Steel could see Cadogan’s scarlet-clad battalions now, British and Hanoverian infantry, as they clustered around the village of Eyne, eight hundred yards to their front and right. That place would surely now be his own objective, and the aim of his brigade would be to shore up the clearly ailing forces of Cadogan, thus reinforcing the entire Allied line. He looked to his right and saw that yet more Allied troops were arriving along the road from Lessines, being disposed according to Marlborough’s wishes with apparent improvisation. It showed the true genius of Corporal John, who had guided them through six years of war, first in Bavaria in the great victory at Blenheim and then back up here in Flanders.

He caught another snatch of Taylor’s song and again the words rang true:

 

‘For starvation and danger it will be my destiny To seek fresh employment with Marlborough and me.

Who’ll be a soldier, who’ll be a soldier …’

 

The singing had spread now to the other companies of the battalion and beyond to the other British regiments in the brigade who stood in line behind the grenadiers, waiting at the bridge. Waiting.

And so the afternoon wore on, and fear and frustration in their turn took hold in the minds of Steel and his men and all the others. And the men in the valley continued to die, singly at times and at times in parcels of four or six or ten, as fate directed the fall of the shot. Steel watched them as they fought in the village, in its fields and orchards and on the plain. He cursed at his commanders’ inaction and wiped his brow of sweat in the sultry July sunshine that played across the scene. Yet still they were not ordered into the attack.

He called across to Hansam, as he had done at intervals throughout the day: ‘Henry, what time d’you have?’

The lieutenant drew out his prized timepiece, a gold chronometer taken from the body of a dead French officer after Blenheim: ‘Four o’clock and thirty minutes.’

Steel nodded his thanks, swatted a fly away from his face and tucked a finger inside the sweat-stained collar band of his shirt, which had again become home to a colony of lice. He had lost them in England and kept clean too while in Brussels, but since they had been on the march the little buggers had come back – and it seemed to Steel that they were making up for their absence. What he would give for a clean shirt, a long soak in a bath, a pitcher of ale and the chance to sleep! Above all sleep. He ran his hand across his stubbled chin. That and perhaps a shave and a chance to lie with his new wife.

He noticed that he was sweating heavily now. The day had crept up on them, and the noise from the valley seemed to amplify the heat. How much longer would they stand here? he thought. Taylor and his men had long since finished their song and silence again descended upon the ranks, letting the fears back in.
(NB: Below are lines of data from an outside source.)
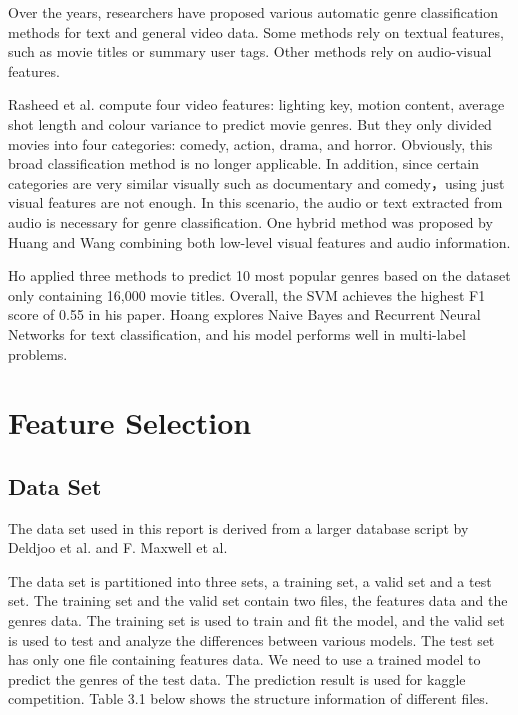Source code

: \documentclass[11pt]{article}
\begin{document}
Over the years, researchers have proposed various automatic genre classification methods for text and general video data. Some methods rely on textual features, such as movie titles or summary user tags. Other methods rely on audio-visual features.

Rasheed et al. compute four video features: lighting key, motion content, average shot length and colour variance to predict movie genres. But they only divided movies into four categories: comedy, action, drama, and horror. Obviously, this broad classification method is no longer applicable. In addition, since certain categories are very similar visually such as documentary and comedy，using just visual features are not enough. In this scenario, the audio or text extracted from audio is necessary for genre classification. One hybrid method was proposed by Huang and Wang combining both low-level visual features and audio information.

Ho applied three methods to predict 10 most popular genres based on the dataset only containing 16,000 movie titles. Overall, the SVM achieves the highest F1 score of 0.55 in his paper. Hoang explores Naive Bayes and Recurrent Neural Networks for text classification, and his model performs well in multi-label problems.

\section{Feature Selection}

\subsection{Data Set}

The data set used in this report is derived from a larger database script by Deldjoo et al. and F. Maxwell et al.

The data set is partitioned into three sets, a training set, a valid set and a test set. The training set and the valid set contain two files, the features data and the genres data. The training set is used to train and fit the model, and the valid set is used to test and analyze the differences between various models. The test set has only one file containing features data. We need to use a trained model to predict the genres of the test data. The prediction result is used for kaggle competition. Table 3.1 below shows the structure information of different files.
\end{document}

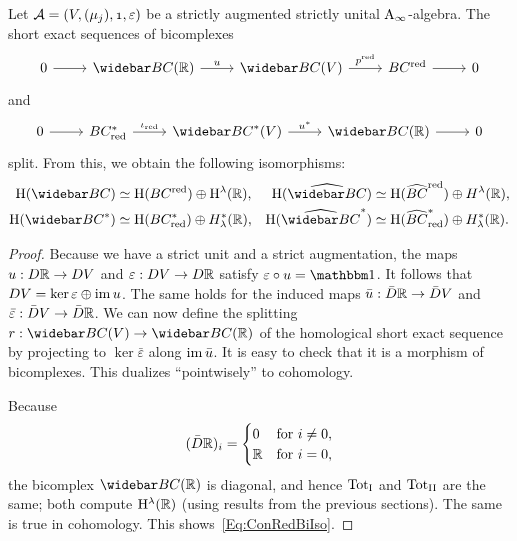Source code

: \documentclass[\MainFolder/Text.tex]{subfiles}
\begin{document}
\begin{Lemma}\label{Lem:ConBiRed}
Let $\mathcal{A}=(V,(\mu_j),\NOne,\varepsilon)$ be a strictly augmented strictly unital $\mathrm{A}_\infty$-algebra. The short exact sequences of bicomplexes
$$\begin{tikzcd}
 0 \arrow{r} &  \NConCycBi(\R) \arrow{r}{u} & \NConCycBi(V)\arrow{r}{p^{\RedMRM}} & \ConCycBi^{\RedMRM} \arrow{r} & 0
\end{tikzcd}$$
and
$$\begin{tikzcd}
 0 \arrow{r} & \ConCycBi_{\RedMRM}^* \arrow{r}{\iota_{\RedMRM}} & \NConCycBi^*(V) \arrow{r}{u^*} & \NConCycBi(\R) \arrow{r} & 0
\end{tikzcd}$$
split. From this, we obtain the following isomorphisms:
\begin{equation}\label{Eq:ConRedBiIso}
\begin{aligned}
\H(\NConCycBi)&\simeq  \H(\ConCycBi^{\RedMRM}) \oplus \H^\lambda(\R), & \H( \widehat{\NConCycBi}) &\simeq  \H(\widehat{\ConCycBi}^{\RedMRM})\oplus H^\lambda(\R), \\
\H(\NConCycBi^*) &\simeq \H(\ConCycBi^*_{\RedMRM}) \oplus H_\lambda^*(\R), & \H(\widehat{\NConCycBi}^*) &\simeq  \H(\widehat{\ConCycBi}^*_{\RedMRM})\oplus H_\lambda^*(\R).
\end{aligned}
\end{equation}
\end{Lemma}
\begin{proof}
Because we have a strict unit and a strict augmentation, the maps $u: D \mathbb{R} \rightarrow D V$ and $\varepsilon: D V \rightarrow D \mathbb{R}$ satisfy $\varepsilon \circ u = \Id$. It follows that $D V = \ker\varepsilon\oplus\operatorname{im} u$. The same holds for the induced maps $\bar{u}: \bar{D} \mathbb{R} \rightarrow \bar{D} V$ and $\bar{\varepsilon}: \bar{D} V \rightarrow \bar{D} \mathbb{R}$. We can now define the splitting $r: \NConCycBi(V) \rightarrow \NConCycBi(\R)$ of the homological short exact sequence by projecting to $\ker \bar{\varepsilon}$ along $\operatorname{im} \bar{u}$. It is easy to check that it is a morphism of bicomplexes. This dualizes ``pointwisely'' to cohomology.

Because 
$$ (\bar{D} \mathbb{R})_i = \begin{cases} 0 & \text{for }i \neq 0, \\ \mathbb{R} & \text{for } i = 0, \end{cases} $$
the bicomplex $\NConCycBi(\R)$ is diagonal, and hence ${\mathrm{Tot}_{\mathrm{I}}}$ and ${\mathrm{Tot}_{\mathrm{II}}}$ are the same; both compute $\mathrm{H}^\lambda(\mathbb{R})$ (using results from the previous sections). The same is true in cohomology. This shows~\eqref{Eq:ConRedBiIso}.
\end{proof} 
\end{document}

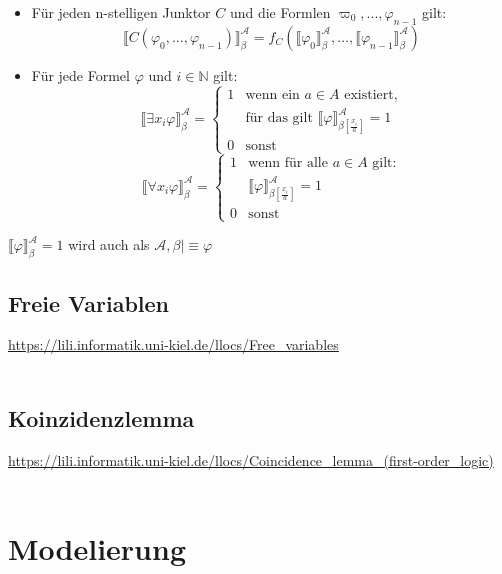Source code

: \documentclass[twocolumn]{article}
\newcommand{\model}{\mathrel{{\vert}\!{\equiv}}}
\begin{document}
    \begin{itemize}
        \item Für jeden n-stelligen Junktor $C$ und die Formlen $\varpi_0,...,\varphi_{n-1}$ gilt:
            $$ \llbracket C (\varphi_0,\dots,\varphi_{n-1})\rrbracket_{\beta}^{\mathcal A} = f_C(\llbracket \varphi_0 \rrbracket_{\beta}^{\mathcal A}, \dots,\llbracket \varphi_{n-1} \rrbracket_{\beta}^{\mathcal A}) $$
        \item Für jede Formel $\varphi$ und $i \in \mathbb N$ gilt:
            $$ \llbracket \exists x_i \varphi \rrbracket_{\beta}^{\mathcal A} = 
            \begin{cases}
                1 & \text{wenn ein } a \in A \text{ existiert,} \\ & \text{für das gilt } \llbracket \varphi \rrbracket_{\beta [\frac{x_i}{a}]}^{\mathcal A} = 1\\
                0 & \text{sonst}
            \end{cases}$$
            $$ \llbracket \forall x_i \varphi \rrbracket_{\beta}^{\mathcal A} = 
            \begin{cases}
                1 & \text{wenn für alle } a \in A \text{ gilt:} \\ &  \llbracket \varphi \rrbracket_{\beta [\frac{x_i}{a}]}^{\mathcal A} = 1\\
                0 & \text{sonst}
            \end{cases}$$
    \end{itemize}
    $ \llbracket \varphi \rrbracket_{\beta}^{\mathcal A} = 1$ wird auch als $\mathcal A, \beta \model \varphi$

    \subsection{Freie Variablen}
    \url{https://lili.informatik.uni-kiel.de/llocs/Free_variables}\\\\

    \subsection{Koinzidenzlemma}
    \url{https://lili.informatik.uni-kiel.de/llocs/Coincidence_lemma_(first-order_logic)}\\\\

    \section{Modelierung}
\end{document}
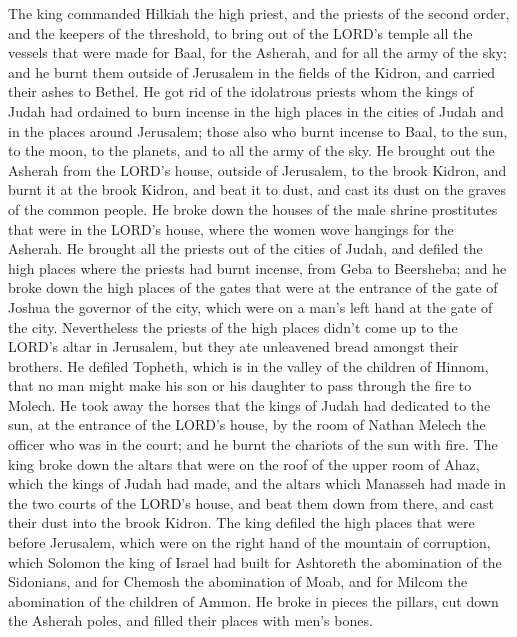  The king commanded Hilkiah the high priest, and the
priests of the second order, and the keepers of the threshold, to bring
out of the LORD's temple all the vessels that were made for Baal, for
the Asherah, and for all the army of the sky; and he burnt them outside
of Jerusalem in the fields of the Kidron, and carried their ashes to
Bethel.  He got rid of the idolatrous priests whom the
kings of Judah had ordained to burn incense in the high places in the
cities of Judah and in the places around Jerusalem; those also who burnt
incense to Baal, to the sun, to the moon, to the planets, and to all the
army of the sky.  He brought out the Asherah from the
LORD's house, outside of Jerusalem, to the brook Kidron, and burnt it at
the brook Kidron, and beat it to dust, and cast its dust on the graves
of the common people.  He broke down the houses of the
male shrine prostitutes that were in the LORD's house, where the women
wove hangings for the Asherah.  He brought all the priests
out of the cities of Judah, and defiled the high places where the
priests had burnt incense, from Geba to Beersheba; and he broke down the
high places of the gates that were at the entrance of the gate of Joshua
the governor of the city, which were on a man's left hand at the gate of
the city.  Nevertheless the priests of the high places
didn't come up to the LORD's altar in Jerusalem, but they ate unleavened
bread amongst their brothers.  He defiled Topheth, which
is in the valley of the children of Hinnom, that no man might make his
son or his daughter to pass through the fire to Molech. 
He took away the horses that the kings of Judah had dedicated to the
sun, at the entrance of the LORD's house, by the room of Nathan Melech
the officer who was in the court; and he burnt the chariots of the sun
with fire.  The king broke down the altars that were on
the roof of the upper room of Ahaz, which the kings of Judah had made,
and the altars which Manasseh had made in the two courts of the LORD's
house, and beat them down from there, and cast their dust into the brook
Kidron.  The king defiled the high places that were
before Jerusalem, which were on the right hand of the mountain of
corruption, which Solomon the king of Israel had built for Ashtoreth the
abomination of the Sidonians, and for Chemosh the abomination of Moab,
and for Milcom the abomination of the children of Ammon. 
He broke in pieces the pillars, cut down the Asherah poles, and filled
their places with men's bones.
Steel drew himself up and spoke in a clear voice, intending the men to hear him: ‘That was a fine piece of singing back there, Corporal Taylor. Would you mind very much if we should call upon your talents again ere long?’

Taylor grinned. ‘At your disposal as always, Captain Steel, sir. Lifts the spirits, does a song. That’s what I always say, sir.’ And by way of an afterthought he added: ‘Can’t abide this waiting though, sir.’

Slaughter glared at him. But Steel was not one, as were some officers, to chide petty impertinence, particularly at such a time as this and from one of his veterans such as Taylor. He nodded. ‘Nor I, Taylor. And you’re right about singing. We’ll hear from you again. But I dare say we’ll be at them soon. Don’t you worry.’

The man next to Taylor in the company’s front rank, a normally dour Lowland Scot, like Steel himself, named John Mackay, spoke up: ‘And we’ll see ’em off today, sir, won’t we? Just like we did at Ramillies, eh boys?’